Danno al XII nervo provoca paralisi o paresi dei muscoli della lingua, accompagnata da atrofia, assottigliamento, piegatura, contrazioni spesso fibrillari sul lato colpito. Con una lesione unilaterale del nervo XII, la deviazione della lingua nella direzione opposta è particolarmente evidente quando sporge dalla cavità orale. Ciò è dovuto al fatto che il muscolo geniolinguale del lato sano spinge la lingua in avanti più dello stesso muscolo del lato colpito.

La sconfitta del nervo specificato da un lato (emiglossoplegia) non causa evidenti disturbi della parola, masticazione, deglutizione, ecc. Il danno bilaterale al nervo XII porta alla paralisi dei muscoli della lingua (glossoplegia), disturbi del linguaggio (anartria , disartria), violazione dell'atto di masticare e deglutire.

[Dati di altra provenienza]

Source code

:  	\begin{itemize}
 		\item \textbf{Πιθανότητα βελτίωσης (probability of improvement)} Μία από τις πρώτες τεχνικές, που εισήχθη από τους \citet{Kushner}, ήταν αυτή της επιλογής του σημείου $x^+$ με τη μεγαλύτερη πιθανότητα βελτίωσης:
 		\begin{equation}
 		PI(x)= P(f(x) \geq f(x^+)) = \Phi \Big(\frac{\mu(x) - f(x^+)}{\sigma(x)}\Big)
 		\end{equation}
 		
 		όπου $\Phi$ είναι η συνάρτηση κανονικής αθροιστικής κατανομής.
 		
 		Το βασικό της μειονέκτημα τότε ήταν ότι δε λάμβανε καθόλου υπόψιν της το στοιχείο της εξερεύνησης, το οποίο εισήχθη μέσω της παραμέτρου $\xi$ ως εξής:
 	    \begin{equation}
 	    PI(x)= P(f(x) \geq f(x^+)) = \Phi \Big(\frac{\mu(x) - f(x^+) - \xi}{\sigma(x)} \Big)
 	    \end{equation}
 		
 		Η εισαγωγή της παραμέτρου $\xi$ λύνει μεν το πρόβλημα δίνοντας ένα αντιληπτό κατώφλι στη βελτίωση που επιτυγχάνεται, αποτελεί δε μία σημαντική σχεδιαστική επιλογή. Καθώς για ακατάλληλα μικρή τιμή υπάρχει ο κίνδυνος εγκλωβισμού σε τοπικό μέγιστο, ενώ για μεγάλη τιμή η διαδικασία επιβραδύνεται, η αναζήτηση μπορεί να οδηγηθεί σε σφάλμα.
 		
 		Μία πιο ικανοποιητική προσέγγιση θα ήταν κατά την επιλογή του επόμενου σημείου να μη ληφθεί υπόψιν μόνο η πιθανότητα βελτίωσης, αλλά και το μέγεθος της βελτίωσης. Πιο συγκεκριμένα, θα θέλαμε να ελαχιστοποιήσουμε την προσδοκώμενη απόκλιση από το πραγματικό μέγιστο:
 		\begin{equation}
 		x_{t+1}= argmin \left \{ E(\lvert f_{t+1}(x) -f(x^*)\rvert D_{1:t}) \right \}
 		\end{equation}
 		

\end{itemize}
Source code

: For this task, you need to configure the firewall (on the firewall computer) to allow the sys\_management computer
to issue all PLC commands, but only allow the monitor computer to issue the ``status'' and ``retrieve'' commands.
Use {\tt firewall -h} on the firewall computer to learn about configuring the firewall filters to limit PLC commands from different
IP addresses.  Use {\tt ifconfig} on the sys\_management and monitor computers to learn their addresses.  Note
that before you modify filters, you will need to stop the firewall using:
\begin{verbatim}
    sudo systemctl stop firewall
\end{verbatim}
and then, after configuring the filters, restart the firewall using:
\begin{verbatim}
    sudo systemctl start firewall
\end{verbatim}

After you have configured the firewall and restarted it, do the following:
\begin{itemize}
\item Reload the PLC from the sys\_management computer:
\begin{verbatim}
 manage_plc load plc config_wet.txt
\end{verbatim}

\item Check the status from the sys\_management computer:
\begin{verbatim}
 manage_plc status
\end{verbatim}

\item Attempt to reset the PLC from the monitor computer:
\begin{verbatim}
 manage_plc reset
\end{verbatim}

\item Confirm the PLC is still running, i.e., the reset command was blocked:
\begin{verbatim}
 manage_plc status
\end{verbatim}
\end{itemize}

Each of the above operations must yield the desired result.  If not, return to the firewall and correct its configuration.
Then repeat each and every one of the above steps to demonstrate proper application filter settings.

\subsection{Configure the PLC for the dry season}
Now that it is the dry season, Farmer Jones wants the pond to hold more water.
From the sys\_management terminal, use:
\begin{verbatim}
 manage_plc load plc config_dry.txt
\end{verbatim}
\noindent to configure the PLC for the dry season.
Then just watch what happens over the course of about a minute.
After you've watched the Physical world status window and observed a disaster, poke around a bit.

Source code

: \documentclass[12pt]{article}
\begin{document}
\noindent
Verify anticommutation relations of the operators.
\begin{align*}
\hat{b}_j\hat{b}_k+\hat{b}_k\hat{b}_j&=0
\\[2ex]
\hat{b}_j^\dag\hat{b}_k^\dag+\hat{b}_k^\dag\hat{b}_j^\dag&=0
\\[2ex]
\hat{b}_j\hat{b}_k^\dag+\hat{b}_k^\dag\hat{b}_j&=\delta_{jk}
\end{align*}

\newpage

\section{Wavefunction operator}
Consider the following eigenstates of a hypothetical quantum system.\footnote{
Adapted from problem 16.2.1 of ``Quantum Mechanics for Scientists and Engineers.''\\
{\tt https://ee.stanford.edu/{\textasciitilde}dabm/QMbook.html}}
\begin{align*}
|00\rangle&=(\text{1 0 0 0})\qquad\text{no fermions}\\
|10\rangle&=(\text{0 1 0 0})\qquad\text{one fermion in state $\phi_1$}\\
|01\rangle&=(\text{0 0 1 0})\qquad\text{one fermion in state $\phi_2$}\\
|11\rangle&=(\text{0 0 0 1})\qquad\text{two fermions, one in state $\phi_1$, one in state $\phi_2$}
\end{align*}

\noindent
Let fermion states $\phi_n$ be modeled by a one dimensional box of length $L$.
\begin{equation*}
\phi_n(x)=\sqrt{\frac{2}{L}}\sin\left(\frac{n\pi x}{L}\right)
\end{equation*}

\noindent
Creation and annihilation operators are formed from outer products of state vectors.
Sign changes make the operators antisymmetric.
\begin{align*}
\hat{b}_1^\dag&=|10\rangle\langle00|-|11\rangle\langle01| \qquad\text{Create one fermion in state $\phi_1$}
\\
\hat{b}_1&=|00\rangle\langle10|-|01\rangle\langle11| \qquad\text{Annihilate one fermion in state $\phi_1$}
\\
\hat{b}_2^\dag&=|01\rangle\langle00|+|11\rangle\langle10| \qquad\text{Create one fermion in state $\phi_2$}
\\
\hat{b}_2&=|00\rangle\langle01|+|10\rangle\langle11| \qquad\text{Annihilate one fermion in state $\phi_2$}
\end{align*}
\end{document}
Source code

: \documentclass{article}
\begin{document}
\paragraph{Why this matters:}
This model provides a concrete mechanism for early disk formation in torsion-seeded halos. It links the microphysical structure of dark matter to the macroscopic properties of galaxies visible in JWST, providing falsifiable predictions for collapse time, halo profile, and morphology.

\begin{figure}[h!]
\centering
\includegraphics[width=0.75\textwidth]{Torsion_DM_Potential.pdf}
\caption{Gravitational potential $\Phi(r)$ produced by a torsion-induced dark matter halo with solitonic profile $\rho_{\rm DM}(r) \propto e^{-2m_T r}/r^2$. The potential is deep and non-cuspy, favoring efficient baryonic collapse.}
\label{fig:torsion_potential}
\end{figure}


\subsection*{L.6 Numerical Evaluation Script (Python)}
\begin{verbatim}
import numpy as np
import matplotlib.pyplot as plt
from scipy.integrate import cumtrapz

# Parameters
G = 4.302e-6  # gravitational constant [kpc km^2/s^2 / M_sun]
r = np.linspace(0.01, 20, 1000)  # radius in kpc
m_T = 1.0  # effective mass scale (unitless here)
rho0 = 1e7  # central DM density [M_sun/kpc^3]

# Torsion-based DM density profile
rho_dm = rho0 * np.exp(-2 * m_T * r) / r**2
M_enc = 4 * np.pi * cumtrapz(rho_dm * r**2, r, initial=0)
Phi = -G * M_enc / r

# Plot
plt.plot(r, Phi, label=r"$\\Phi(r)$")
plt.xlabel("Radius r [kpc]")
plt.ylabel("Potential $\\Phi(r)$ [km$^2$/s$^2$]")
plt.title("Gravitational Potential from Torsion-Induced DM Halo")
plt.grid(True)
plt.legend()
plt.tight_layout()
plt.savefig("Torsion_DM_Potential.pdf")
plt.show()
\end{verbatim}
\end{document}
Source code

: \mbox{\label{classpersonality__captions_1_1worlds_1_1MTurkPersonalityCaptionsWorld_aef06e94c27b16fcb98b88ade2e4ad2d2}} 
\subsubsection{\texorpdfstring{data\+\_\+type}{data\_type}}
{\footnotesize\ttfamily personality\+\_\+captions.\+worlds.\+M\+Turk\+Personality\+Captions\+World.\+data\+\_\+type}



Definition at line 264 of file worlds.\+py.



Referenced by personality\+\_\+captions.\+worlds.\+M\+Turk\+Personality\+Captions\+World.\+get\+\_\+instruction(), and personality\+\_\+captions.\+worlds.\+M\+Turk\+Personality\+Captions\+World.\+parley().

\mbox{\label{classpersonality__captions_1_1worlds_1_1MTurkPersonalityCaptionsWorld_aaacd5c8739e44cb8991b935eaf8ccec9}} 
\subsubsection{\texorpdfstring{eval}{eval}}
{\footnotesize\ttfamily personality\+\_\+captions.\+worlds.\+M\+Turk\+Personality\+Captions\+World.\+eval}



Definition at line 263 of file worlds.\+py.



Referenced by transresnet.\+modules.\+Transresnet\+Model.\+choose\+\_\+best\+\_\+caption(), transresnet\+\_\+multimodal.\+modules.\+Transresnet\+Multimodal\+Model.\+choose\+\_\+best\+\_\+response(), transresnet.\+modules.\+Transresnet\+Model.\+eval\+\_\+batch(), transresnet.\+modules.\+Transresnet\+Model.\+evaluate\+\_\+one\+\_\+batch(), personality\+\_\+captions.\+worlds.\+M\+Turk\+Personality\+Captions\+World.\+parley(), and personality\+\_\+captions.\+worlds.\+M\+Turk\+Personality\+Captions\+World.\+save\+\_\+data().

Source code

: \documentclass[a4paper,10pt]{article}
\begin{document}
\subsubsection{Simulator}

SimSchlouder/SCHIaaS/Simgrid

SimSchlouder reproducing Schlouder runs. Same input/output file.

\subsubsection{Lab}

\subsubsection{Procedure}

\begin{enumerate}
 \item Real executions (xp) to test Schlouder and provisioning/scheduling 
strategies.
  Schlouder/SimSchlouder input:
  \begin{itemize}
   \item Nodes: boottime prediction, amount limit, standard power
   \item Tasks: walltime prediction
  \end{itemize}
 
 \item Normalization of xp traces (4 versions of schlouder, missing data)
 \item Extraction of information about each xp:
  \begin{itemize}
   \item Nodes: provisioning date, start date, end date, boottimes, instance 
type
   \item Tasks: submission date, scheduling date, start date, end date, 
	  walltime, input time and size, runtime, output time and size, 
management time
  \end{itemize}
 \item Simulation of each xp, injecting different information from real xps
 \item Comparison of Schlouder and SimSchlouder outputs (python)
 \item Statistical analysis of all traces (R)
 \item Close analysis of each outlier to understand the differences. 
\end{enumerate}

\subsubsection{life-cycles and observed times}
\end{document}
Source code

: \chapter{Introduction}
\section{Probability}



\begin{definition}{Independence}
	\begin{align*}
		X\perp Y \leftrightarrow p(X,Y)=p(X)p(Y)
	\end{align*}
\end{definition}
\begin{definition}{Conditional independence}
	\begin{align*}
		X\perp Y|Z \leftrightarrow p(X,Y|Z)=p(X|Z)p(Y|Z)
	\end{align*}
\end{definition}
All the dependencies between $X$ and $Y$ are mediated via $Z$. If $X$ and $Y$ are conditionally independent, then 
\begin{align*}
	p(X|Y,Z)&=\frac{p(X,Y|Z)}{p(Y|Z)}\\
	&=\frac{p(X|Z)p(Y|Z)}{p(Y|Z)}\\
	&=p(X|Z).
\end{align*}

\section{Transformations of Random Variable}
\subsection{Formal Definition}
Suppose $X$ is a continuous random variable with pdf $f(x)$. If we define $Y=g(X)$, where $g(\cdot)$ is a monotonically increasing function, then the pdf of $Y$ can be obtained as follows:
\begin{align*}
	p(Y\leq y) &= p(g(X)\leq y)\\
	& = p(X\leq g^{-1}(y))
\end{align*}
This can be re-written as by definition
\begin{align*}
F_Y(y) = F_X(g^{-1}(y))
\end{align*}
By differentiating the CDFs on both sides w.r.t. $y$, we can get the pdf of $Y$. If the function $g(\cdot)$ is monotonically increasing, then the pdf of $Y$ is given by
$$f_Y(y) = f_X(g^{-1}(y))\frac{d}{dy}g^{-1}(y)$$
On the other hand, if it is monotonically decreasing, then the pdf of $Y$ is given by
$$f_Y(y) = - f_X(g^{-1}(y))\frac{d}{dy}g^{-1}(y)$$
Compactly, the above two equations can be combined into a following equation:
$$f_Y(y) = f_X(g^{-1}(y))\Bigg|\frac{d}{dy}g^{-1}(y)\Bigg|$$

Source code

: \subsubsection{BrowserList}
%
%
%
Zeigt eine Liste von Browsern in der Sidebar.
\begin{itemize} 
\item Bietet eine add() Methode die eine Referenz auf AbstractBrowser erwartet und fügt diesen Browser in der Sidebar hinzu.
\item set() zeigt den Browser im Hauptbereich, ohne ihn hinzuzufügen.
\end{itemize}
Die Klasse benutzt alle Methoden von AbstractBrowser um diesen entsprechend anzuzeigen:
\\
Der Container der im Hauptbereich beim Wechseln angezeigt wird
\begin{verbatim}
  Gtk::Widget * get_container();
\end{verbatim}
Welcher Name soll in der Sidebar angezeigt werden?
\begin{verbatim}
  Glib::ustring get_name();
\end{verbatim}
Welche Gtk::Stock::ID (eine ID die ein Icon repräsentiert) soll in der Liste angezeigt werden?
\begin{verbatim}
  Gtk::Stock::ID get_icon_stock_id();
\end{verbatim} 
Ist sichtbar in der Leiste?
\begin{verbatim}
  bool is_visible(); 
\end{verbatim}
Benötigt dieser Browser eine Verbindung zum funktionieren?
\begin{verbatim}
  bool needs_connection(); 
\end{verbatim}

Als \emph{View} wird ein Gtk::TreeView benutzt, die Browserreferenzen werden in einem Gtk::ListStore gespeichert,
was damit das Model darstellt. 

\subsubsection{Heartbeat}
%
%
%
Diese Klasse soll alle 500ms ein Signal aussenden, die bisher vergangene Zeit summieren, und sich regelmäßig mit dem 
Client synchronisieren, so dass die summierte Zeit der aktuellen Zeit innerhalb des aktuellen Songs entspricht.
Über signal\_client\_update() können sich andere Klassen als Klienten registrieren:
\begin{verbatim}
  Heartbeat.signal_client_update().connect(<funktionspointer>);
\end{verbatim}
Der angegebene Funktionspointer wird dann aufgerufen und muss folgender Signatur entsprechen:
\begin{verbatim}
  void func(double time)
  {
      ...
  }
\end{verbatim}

Con danno bilaterale ai nuclei, oltre alla glossoplegia, si osservano contrazioni fibrillari e paresi del muscolo circolare della bocca, che si atrofizza nel tempo, le labbra del paziente si assottigliano e quindi ha difficoltà a muovere le labbra in avanti (fischiando, succhiando ). Ciò è spiegato dal fatto che parte degli assoni delle cellule del nucleo nervo ipoglosso si avvicina al muscolo circolare della bocca attraverso nervo facciale, quindi, la sua paresi o paralisi si verifica con una lesione isolata del nucleo dello ioide o del tronco del nervo facciale.

La paralisi centrale dei muscoli della lingua si verifica quando il tratto cortico-bulbare è danneggiato. In questi casi, la lingua devia nella direzione opposta rispetto alla posizione del focus patologico in assenza di atrofia muscolare e contrazioni fibrillari.

Esistono molte malattie neurologiche, ma alcune di esse sono particolarmente pericolose e difficili da curare. Tra questi spicca la sindrome bulbare, in cui i pazienti hanno difficoltà anche con l'assunzione di cibo indipendente. È molto importante rispondere in modo tempestivo alla comparsa di sintomi allarmanti, poiché il ritardo in questo caso può portare a gravi complicazioni.

Cos'è la sindrome bulbare

La paralisi bulbare è una grave malattia secondaria associata a danni a determinate strutture cerebrali. Nei pazienti, c'è una deviazione nel lavoro dei nuclei e delle radici del gruppo bulbare dei nervi cranici. Ognuno di loro ha il suo speciale e molto caratteristiche importanti, che iniziano a diminuire gradualmente fino a scomparire del tutto:

A causa della sconfitta di questi gruppi muscolari, i pazienti sviluppano gradualmente disturbi della deglutizione, compaiono pronuncia del linguaggio, nasale e raucedine. Soffrono anche varie funzioni vitali. Poiché la paralisi bulbare è una malattia secondaria, a tutti i pazienti vengono diagnosticate malattie gravi, come ictus, tumori cerebrali, encefalite e molte altre.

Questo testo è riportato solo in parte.